La dernière journée de 2022 a conclu une année qui battra, et de loin, les records de températures enregistrés depuis 1900 dans l’Hexagone. Météo France communiquera cette semaine le chiffre précis, qui devrait s’établir autour de 14,5 °C de moyenne annuelle, soit un demi-degré au-dessus des précédentes marques. «C’est cela qui est attribuable au changement climatique : on bat le record précédent très régulièrement, une année sur deux ou trois», rappelait récemment à Libération le météorologue François Gourand. «On n’a pas simplement battu des records de températures cette année, on les a pulvérisés», appuie auprès de Libé le climatologue Jean Jouzel (1).

Vertigineux et inquiétant. Car la tendance est lourde. Le phénomène est évidemment loin d’être franco-français. 2022 pourrait être la cinquième ou sixième année la plus chaude jamais enregistrée dans le monde. Partout en Europe, le week-end a été marqué par des températures frôlant les 20°C, comme en Allemagne ou en Pologne. L’an passé, la planète a souffert de phénomènes climatiques extrêmes et multiples : incendies monstres, de la Californie à la Grèce ; inondations catastrophiques en Corée du Sud ou au Pakistan ; famines à répétition et déplacement de millions de personnes… L’humanité a été marquée dans sa chair par le changement climatique et ses conséquences en cascade. Un phénomène dont elle est responsable.

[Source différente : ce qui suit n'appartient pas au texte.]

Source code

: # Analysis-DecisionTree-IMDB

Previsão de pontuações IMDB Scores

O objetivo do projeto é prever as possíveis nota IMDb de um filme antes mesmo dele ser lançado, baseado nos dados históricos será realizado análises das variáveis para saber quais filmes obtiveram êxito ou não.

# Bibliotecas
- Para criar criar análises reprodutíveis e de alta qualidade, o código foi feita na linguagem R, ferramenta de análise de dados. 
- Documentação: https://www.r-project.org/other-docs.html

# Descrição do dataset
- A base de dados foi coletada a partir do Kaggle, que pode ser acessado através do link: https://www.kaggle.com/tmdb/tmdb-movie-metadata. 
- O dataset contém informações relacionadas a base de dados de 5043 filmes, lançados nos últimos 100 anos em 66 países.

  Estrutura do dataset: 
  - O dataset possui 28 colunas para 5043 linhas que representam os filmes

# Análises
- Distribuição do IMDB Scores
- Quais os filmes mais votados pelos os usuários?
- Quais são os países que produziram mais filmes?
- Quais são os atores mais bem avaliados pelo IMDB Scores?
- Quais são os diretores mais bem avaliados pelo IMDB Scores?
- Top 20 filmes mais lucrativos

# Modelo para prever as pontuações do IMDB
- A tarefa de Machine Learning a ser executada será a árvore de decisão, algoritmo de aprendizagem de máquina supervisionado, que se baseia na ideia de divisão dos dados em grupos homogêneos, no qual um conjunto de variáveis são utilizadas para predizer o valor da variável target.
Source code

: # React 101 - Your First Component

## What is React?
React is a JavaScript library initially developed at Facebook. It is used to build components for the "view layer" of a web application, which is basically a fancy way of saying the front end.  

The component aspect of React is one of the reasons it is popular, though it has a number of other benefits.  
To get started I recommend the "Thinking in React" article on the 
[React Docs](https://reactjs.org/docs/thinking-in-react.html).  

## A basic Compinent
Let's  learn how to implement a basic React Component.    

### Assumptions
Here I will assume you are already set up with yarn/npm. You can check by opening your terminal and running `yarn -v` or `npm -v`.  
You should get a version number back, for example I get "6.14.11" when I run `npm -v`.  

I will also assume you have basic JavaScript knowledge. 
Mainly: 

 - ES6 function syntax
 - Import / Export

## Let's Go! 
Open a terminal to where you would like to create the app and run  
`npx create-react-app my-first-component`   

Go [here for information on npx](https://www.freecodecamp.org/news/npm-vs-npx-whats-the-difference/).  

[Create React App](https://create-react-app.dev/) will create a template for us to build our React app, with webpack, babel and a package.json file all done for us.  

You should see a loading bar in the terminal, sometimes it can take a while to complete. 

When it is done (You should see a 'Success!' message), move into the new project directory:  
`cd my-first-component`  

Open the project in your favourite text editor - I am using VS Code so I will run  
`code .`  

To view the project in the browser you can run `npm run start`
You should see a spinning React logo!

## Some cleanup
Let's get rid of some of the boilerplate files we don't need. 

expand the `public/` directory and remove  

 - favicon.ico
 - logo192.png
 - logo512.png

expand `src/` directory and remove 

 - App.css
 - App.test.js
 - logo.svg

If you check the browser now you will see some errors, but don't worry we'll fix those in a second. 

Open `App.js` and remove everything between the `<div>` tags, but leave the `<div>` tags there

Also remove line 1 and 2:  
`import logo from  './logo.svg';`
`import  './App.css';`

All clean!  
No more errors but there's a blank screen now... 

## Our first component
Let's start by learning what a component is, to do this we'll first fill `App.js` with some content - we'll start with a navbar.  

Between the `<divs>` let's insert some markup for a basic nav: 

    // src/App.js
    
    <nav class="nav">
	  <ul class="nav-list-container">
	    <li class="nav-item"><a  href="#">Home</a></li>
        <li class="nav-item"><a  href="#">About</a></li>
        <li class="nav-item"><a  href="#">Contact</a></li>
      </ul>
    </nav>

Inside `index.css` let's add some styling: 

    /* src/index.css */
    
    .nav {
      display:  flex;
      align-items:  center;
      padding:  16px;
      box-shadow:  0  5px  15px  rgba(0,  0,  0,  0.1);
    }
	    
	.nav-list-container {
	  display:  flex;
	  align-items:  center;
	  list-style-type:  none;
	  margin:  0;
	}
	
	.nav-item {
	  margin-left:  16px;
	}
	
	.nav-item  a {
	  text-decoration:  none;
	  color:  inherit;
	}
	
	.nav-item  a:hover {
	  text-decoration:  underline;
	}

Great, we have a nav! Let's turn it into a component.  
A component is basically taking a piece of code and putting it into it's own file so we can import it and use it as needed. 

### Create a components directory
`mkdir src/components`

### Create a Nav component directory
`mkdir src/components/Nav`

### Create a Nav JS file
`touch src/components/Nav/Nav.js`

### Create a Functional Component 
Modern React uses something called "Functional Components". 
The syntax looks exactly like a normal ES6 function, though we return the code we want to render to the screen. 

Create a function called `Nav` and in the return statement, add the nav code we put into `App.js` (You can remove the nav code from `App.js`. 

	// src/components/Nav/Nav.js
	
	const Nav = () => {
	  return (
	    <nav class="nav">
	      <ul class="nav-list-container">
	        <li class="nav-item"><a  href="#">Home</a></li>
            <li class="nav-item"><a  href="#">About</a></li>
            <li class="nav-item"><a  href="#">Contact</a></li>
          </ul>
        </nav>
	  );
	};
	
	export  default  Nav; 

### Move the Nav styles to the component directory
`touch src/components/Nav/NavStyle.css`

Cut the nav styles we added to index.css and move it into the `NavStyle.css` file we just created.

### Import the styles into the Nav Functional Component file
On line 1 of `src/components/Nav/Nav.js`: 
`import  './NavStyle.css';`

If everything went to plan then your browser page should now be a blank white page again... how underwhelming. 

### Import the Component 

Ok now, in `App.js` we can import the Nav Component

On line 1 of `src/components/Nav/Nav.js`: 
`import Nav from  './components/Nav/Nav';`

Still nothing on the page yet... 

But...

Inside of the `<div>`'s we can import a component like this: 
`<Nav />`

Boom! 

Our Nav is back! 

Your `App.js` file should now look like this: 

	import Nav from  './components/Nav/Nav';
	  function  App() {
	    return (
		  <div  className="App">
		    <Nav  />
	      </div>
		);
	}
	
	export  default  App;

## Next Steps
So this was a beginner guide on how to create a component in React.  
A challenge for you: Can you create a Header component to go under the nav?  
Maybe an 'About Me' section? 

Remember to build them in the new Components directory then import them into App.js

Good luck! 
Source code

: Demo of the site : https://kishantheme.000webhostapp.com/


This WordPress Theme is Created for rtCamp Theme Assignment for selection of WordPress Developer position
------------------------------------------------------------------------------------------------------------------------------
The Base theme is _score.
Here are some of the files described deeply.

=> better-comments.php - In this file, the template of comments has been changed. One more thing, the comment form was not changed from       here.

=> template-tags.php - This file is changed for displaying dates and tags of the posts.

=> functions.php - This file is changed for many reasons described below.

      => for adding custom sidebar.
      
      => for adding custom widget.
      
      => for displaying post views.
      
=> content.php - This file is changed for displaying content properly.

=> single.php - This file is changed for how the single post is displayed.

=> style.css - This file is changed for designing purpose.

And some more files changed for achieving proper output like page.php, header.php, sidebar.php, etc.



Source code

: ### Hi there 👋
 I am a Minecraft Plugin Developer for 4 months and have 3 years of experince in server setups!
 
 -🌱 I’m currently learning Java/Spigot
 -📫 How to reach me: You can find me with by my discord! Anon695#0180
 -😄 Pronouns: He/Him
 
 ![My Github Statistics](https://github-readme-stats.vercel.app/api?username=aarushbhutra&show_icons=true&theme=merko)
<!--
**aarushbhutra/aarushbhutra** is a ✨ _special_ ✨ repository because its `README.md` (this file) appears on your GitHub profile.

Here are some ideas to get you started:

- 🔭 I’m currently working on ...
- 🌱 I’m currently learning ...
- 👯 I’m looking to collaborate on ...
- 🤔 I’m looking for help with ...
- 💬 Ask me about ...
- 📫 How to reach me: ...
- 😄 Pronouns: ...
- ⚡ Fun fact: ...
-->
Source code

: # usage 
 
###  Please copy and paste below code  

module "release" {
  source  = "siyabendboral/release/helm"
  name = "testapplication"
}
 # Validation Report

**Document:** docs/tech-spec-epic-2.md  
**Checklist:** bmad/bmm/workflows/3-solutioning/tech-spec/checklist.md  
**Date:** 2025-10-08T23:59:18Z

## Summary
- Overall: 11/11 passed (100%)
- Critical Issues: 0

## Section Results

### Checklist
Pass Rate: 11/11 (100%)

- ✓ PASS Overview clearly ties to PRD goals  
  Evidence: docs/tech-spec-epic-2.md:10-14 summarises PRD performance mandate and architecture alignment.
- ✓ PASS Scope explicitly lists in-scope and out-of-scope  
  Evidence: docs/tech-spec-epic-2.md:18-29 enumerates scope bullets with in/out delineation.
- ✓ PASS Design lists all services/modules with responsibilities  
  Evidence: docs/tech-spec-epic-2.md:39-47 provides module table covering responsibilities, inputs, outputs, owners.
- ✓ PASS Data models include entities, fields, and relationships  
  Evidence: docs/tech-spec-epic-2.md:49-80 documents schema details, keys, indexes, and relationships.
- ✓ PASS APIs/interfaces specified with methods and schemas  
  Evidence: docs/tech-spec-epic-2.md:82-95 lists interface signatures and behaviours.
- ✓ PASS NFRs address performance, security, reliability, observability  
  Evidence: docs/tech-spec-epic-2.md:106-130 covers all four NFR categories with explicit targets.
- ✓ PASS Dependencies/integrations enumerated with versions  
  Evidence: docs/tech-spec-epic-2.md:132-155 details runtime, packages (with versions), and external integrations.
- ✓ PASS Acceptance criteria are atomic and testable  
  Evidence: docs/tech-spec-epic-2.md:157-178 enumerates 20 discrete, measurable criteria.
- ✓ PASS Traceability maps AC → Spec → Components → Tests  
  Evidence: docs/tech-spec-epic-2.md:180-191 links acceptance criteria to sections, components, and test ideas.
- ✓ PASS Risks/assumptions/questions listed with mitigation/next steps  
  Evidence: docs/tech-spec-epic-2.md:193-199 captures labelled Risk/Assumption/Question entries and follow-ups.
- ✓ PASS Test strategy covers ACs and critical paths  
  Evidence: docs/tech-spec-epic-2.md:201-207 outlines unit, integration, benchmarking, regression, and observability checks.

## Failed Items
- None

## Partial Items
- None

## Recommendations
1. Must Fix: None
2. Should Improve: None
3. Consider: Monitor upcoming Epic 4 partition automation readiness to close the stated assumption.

Nos émissions de gaz à effet de serre – qui ont déjà provoqué un réchauffement de la planète de 1,2°C – ont durablement bouleversé le climat, et rien n’indique que leur trajectoire actuelle suffise à rendre l’avenir supportable. «Qui aurait pu prédire […] la crise climatique aux effets spectaculaires encore cet été dans notre pays ?» a osé le président Emmanuel Macron dans ses vœux adressés aux Français samedi soir, faisant fi des alertes répétées de la communauté scientifique : «Ce que l’on vit en ce moment, c’est ce qu’on anticipe pourtant depuis une trentaine d’années, répond Jean Jouzel. Ce qui est exceptionnel aujourd’hui va devenir la norme», prévient le climatologue. Si les émissions de gaz à effet de serre ne diminuent pas significativement, «on va vers un réchauffement autour de 3°C dans la deuxième partie de ce siècle, c’est deux fois trop par rapport à ce qu’il faudrait pour que l’on puisse s’adapter», pointe-t-il encore.

«Nous sommes vulnérables»

Pour Serge Zaka, «2022 a montré à quel point nous sommes vulnérables. On doit s’en servir pour travailler à deux objectifs : l’adaptation, c’est-à-dire préparer notre agriculture, nos bâtiments, notre système de santé à ce genre de températures. Mais aussi l’atténuation, soit réduire nos émissions de gaz à effet de serre, autant et aussi vite que possible». Car le réchauffement climatique causera bien plus de dégâts s’il s’établit – comme actuellement – à +2,5 °C par rapport à l’ère pré-industrielle plutôt qu’entre 1,5 °C et 2 °C, l’objectif fixé par l’accord de Paris de 2015. En France, le rythme des émissions de CO2 est encore loin d’être en phase avec l’ambition de «gagner […] la bataille de la transition écologique» affichée par le chef de l’Etat lors de ses vœux, tout comme avec celui d’atteindre la neutralité carbone d’ici 2050. Selon le Centre interprofessionnel technique d’études de la pollution atmosphérique (Citepa), notre pays a rejeté presque autant de gaz à effet de serre sur les neuf premiers mois de l’année 2022 que celles émises sur la même période en 2021. Pire, elles sont reparties à la hausse en septembre.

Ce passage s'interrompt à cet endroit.